■ **EXERCISE DETAILS**:
Look through the data below for the line with "refine the model", and transcribe it exactly together with each line after it up to and including the line with "events per second).". Give nothing else.

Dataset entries
━━━━
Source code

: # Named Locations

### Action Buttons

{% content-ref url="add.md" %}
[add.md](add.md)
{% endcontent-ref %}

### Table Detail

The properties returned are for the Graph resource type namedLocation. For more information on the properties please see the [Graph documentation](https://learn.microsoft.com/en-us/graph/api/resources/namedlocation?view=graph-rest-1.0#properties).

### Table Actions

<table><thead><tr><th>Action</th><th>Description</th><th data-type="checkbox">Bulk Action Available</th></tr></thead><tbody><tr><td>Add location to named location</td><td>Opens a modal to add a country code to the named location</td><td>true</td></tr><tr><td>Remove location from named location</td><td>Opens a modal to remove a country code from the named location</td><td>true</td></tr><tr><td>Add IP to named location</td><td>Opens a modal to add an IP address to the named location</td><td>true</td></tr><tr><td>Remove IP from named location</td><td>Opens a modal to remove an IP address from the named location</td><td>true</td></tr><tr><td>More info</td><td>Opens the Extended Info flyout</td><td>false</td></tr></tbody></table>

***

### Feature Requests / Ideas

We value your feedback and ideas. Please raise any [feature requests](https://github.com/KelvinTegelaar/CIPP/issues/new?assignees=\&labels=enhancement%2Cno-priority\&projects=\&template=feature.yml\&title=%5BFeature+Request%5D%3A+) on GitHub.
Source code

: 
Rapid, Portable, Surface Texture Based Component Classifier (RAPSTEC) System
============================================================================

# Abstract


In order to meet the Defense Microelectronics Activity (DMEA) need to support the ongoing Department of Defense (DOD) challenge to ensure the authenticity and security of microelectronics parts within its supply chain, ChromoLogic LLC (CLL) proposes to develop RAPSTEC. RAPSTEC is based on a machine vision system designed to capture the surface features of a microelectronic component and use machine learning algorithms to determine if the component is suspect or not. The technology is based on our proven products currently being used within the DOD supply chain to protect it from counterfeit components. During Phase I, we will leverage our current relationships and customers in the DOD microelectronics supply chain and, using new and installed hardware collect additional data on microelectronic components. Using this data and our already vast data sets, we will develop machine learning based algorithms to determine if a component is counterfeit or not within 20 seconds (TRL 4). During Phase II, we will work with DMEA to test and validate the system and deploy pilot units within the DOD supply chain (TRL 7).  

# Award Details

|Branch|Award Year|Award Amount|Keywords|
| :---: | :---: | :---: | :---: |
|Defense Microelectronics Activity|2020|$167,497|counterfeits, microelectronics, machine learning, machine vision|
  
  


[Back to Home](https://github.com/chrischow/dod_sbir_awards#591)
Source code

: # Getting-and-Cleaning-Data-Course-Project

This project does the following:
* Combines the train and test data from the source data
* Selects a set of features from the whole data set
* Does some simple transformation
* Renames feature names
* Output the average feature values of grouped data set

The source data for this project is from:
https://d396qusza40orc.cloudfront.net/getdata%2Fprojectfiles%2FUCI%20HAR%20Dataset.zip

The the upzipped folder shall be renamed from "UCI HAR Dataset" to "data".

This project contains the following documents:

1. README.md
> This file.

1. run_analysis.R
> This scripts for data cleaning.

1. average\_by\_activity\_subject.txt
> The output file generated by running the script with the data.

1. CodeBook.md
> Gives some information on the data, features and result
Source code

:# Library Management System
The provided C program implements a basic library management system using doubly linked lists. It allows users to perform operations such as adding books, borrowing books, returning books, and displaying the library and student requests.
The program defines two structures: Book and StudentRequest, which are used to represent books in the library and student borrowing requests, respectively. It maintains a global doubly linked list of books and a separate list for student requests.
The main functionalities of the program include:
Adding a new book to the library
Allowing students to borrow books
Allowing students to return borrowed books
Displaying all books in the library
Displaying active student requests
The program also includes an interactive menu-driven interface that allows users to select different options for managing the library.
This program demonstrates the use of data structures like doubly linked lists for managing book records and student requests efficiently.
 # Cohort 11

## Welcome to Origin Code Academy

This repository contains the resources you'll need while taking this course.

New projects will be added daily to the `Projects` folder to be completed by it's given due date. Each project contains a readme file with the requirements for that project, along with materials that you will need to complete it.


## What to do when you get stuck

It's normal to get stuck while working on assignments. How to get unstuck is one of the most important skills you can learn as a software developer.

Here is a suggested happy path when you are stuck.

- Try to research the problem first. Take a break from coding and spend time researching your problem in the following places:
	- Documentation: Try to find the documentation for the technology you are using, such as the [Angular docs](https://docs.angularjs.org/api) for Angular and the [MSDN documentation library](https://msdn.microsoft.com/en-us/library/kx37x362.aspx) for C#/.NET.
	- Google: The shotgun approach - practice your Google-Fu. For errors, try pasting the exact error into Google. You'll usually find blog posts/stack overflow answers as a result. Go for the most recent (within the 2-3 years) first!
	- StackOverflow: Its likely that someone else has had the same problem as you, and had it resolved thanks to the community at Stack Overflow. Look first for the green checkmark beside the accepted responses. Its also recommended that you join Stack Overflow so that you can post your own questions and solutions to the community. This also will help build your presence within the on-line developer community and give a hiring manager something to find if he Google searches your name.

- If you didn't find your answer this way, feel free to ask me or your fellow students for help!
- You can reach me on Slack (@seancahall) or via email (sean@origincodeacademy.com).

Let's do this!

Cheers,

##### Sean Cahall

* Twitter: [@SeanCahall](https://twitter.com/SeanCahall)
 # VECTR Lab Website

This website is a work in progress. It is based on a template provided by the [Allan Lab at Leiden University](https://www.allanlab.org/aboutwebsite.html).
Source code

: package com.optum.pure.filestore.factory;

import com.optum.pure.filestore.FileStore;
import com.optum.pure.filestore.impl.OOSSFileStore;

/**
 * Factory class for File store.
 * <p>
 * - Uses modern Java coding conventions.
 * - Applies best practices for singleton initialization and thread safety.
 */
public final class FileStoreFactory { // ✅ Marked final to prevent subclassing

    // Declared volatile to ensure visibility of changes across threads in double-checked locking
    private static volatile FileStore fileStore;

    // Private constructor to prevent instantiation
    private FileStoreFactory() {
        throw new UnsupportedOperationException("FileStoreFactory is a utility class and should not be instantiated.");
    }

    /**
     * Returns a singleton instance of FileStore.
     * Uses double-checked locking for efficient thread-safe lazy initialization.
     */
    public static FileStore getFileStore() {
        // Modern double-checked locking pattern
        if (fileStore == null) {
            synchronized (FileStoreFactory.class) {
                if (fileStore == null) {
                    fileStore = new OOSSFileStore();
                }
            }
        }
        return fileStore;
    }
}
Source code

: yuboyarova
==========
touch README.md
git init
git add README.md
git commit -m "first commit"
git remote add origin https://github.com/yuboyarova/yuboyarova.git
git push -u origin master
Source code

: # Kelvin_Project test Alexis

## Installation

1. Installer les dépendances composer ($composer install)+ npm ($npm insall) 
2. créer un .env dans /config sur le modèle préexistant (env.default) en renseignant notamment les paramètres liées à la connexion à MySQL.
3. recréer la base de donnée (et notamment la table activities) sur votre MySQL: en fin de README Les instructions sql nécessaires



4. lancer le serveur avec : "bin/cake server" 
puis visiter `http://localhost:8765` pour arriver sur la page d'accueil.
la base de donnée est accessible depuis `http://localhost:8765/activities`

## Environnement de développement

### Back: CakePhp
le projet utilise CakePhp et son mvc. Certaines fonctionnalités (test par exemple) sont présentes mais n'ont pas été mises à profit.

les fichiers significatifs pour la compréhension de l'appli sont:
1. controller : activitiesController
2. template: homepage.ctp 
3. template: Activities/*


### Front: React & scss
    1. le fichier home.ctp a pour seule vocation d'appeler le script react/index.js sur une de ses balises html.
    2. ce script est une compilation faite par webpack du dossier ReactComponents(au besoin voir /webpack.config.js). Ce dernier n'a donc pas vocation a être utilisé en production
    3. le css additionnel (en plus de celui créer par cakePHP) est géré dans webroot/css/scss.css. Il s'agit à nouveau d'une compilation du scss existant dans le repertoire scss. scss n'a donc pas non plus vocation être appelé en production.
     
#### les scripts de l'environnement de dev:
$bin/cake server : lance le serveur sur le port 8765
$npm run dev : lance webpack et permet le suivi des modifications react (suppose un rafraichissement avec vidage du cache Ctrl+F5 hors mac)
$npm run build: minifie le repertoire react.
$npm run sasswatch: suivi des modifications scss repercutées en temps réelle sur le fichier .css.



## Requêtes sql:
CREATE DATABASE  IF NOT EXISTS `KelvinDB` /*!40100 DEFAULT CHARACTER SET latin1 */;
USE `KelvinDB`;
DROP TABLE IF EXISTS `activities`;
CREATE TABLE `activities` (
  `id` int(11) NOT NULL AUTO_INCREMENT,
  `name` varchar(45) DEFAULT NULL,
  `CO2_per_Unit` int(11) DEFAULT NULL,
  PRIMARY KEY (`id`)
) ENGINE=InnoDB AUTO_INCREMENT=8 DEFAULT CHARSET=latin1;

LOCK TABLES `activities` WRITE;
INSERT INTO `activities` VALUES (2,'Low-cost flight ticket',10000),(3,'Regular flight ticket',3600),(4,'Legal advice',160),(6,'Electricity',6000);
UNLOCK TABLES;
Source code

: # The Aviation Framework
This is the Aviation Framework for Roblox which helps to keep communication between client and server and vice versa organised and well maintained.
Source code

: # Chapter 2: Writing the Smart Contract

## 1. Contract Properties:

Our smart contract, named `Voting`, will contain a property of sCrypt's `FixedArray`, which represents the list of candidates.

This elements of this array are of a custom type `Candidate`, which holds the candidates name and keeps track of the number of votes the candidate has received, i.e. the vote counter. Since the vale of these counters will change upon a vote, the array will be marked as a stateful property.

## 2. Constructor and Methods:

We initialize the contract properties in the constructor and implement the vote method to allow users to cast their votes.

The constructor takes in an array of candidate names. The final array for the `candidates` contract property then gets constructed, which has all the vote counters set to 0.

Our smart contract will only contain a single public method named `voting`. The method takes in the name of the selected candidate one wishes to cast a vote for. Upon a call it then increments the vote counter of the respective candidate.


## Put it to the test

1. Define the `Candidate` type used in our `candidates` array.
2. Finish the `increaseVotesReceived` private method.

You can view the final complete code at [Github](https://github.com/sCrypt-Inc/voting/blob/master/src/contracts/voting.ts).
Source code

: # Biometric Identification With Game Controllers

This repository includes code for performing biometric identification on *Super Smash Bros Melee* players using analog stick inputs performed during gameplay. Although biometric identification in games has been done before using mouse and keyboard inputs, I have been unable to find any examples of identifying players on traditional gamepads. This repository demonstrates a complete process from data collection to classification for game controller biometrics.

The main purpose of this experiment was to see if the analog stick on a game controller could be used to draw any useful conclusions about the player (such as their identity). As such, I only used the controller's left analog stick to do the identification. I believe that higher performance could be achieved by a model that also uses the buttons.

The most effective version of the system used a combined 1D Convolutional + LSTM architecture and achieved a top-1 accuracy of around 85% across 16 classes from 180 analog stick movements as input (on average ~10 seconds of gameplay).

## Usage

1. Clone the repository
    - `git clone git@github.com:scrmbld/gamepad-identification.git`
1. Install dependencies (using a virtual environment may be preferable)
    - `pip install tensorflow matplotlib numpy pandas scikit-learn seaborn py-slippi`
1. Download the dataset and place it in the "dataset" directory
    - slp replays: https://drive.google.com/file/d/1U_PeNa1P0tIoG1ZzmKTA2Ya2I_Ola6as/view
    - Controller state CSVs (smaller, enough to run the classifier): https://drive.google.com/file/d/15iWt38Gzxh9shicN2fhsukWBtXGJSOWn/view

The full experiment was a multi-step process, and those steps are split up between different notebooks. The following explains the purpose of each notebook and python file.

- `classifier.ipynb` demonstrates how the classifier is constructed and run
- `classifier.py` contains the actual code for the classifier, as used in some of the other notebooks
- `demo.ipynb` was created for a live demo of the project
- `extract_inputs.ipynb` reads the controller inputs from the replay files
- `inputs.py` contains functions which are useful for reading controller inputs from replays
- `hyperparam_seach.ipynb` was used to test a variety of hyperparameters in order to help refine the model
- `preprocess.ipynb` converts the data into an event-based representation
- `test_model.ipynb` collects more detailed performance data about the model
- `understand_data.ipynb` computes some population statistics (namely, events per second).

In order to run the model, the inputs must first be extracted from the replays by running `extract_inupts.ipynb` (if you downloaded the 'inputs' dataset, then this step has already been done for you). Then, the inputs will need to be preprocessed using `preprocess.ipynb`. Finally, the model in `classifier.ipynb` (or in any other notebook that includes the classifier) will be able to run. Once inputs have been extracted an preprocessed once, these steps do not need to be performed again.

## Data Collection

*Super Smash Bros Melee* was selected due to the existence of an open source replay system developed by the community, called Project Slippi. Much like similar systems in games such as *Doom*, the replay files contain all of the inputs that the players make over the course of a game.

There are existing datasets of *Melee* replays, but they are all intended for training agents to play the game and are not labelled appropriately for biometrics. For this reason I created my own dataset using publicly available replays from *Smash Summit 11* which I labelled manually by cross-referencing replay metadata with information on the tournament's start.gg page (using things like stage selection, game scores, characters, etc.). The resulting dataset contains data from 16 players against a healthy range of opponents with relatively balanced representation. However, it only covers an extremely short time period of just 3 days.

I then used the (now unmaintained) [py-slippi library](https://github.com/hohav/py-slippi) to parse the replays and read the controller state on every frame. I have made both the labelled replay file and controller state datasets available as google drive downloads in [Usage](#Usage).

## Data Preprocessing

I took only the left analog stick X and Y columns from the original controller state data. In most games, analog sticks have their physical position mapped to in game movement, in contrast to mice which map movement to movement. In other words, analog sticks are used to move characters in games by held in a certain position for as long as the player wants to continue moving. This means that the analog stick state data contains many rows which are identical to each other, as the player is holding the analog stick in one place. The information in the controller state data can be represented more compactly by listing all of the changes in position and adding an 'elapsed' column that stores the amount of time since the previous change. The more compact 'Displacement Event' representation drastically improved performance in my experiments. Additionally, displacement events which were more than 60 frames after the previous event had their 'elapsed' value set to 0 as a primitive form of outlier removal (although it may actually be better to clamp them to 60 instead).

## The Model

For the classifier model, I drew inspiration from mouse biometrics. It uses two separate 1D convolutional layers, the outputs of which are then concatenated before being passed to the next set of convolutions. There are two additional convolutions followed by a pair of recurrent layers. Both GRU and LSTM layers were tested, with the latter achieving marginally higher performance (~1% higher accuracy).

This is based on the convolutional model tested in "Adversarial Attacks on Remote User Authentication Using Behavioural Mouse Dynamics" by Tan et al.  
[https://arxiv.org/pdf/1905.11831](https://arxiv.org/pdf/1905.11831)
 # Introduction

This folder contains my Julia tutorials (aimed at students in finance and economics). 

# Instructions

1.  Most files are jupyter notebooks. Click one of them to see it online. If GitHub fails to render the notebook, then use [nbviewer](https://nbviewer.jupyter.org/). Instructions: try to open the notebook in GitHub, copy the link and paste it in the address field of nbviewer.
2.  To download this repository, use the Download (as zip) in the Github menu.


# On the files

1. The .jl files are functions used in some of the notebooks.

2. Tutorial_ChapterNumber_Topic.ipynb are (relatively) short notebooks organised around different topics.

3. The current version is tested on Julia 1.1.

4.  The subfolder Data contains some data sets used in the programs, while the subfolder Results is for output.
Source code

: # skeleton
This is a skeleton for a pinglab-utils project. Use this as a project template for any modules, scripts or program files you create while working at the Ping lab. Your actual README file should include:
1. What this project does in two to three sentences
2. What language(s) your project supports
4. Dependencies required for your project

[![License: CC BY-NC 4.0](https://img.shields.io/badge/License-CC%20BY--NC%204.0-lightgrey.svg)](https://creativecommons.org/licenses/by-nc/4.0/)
━━━━
■ **YOUR RESPONSE**:
- `hyperparam_seach.ipynb` was used to test a variety of hyperparameters in order to help refine the model
- `preprocess.ipynb` converts the data into an event-based representation
- `test_model.ipynb` collects more detailed performance data about the model
- `understand_data.ipynb` computes some population statistics (namely, events per second).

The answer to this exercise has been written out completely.